+++ Records provided +++

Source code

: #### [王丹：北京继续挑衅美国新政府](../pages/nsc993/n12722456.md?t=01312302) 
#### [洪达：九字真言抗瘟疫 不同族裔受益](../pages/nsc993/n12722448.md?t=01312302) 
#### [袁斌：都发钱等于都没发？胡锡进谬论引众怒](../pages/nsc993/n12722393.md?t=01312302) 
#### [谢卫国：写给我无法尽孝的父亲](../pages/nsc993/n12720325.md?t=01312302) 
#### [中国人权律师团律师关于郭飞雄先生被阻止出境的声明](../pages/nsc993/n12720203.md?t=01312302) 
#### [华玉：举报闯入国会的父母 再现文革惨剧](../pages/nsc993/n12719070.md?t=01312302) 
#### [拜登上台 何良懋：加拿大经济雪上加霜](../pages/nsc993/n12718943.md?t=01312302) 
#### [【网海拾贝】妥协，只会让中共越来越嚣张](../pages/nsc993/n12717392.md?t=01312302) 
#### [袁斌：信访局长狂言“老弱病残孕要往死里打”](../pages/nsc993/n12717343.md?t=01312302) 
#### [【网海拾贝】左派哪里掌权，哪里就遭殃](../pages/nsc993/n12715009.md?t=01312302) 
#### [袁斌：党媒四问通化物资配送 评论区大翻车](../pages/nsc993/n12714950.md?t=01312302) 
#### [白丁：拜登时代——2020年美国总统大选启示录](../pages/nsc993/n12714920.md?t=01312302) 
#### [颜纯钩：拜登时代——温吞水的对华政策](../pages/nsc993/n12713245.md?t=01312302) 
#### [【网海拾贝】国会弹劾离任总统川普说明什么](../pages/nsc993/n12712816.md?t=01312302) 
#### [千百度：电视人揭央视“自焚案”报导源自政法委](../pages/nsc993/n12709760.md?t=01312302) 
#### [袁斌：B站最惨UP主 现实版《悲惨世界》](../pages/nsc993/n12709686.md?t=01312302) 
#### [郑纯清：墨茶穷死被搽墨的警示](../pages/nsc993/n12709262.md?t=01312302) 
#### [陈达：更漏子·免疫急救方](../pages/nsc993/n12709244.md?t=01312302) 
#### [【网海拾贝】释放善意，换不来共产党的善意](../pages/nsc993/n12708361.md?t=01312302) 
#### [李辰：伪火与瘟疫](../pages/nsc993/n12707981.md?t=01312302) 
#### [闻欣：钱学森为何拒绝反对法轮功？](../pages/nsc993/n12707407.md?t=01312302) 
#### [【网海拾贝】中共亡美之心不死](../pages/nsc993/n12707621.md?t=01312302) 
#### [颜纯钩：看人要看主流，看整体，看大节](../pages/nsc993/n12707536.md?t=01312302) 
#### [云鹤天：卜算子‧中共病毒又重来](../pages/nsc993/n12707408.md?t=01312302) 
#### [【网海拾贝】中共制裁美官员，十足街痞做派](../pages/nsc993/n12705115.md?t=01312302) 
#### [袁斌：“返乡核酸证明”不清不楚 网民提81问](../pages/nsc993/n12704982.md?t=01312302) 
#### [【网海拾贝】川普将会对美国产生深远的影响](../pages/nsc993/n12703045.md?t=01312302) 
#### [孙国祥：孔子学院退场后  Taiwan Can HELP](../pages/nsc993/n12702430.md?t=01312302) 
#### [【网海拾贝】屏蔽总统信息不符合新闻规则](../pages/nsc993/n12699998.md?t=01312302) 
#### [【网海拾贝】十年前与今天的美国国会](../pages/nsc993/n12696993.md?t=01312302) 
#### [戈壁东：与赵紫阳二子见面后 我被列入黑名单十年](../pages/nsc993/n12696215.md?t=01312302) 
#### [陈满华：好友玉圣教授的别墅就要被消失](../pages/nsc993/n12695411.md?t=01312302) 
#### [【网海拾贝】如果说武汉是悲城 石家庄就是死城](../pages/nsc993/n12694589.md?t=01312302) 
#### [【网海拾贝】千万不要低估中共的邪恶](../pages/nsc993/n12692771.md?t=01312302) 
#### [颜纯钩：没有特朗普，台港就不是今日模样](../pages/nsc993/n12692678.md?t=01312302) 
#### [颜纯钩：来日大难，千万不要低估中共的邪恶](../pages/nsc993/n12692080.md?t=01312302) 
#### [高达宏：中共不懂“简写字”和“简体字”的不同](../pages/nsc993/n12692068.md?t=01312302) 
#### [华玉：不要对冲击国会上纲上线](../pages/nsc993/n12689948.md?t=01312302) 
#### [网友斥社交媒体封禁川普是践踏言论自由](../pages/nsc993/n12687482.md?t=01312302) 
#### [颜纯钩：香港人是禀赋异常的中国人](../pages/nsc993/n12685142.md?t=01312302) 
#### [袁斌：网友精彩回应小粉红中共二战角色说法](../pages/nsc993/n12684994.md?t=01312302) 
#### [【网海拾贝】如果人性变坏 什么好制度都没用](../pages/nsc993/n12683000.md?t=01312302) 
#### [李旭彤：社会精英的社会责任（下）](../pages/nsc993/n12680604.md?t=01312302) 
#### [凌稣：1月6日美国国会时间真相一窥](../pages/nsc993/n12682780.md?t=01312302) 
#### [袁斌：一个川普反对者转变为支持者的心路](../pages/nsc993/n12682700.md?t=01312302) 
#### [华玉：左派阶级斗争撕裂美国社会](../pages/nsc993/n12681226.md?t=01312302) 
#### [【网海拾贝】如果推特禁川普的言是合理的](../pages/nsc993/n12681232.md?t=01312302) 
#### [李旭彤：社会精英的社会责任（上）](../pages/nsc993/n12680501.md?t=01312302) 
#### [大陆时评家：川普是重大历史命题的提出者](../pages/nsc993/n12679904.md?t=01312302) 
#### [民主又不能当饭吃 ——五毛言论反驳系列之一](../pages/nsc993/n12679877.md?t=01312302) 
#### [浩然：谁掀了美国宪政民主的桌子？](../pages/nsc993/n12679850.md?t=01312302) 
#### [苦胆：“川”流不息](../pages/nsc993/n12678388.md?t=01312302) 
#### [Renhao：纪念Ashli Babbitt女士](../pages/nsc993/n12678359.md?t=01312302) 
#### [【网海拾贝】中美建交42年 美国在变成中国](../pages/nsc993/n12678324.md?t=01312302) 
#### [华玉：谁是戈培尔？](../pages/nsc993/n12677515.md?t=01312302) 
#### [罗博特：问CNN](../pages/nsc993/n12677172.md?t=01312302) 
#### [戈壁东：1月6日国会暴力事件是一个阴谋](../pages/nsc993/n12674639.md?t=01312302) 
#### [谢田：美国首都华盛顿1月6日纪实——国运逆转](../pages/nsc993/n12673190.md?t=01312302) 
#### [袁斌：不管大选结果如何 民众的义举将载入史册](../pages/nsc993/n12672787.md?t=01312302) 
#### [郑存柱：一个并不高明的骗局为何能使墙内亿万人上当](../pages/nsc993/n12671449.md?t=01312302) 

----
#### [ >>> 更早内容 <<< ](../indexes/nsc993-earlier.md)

+++

◆ Your instructions ◆
Copy, from the material above, each line in which the string "千万不要低估中共的邪恶" occurs.

◆ Expected answer ◆
#### [【网海拾贝】千万不要低估中共的邪恶](../pages/nsc993/n12692771.md?t=01312302) 
#### [颜纯钩：来日大难，千万不要低估中共的邪恶](../pages/nsc993/n12692080.md?t=01312302) 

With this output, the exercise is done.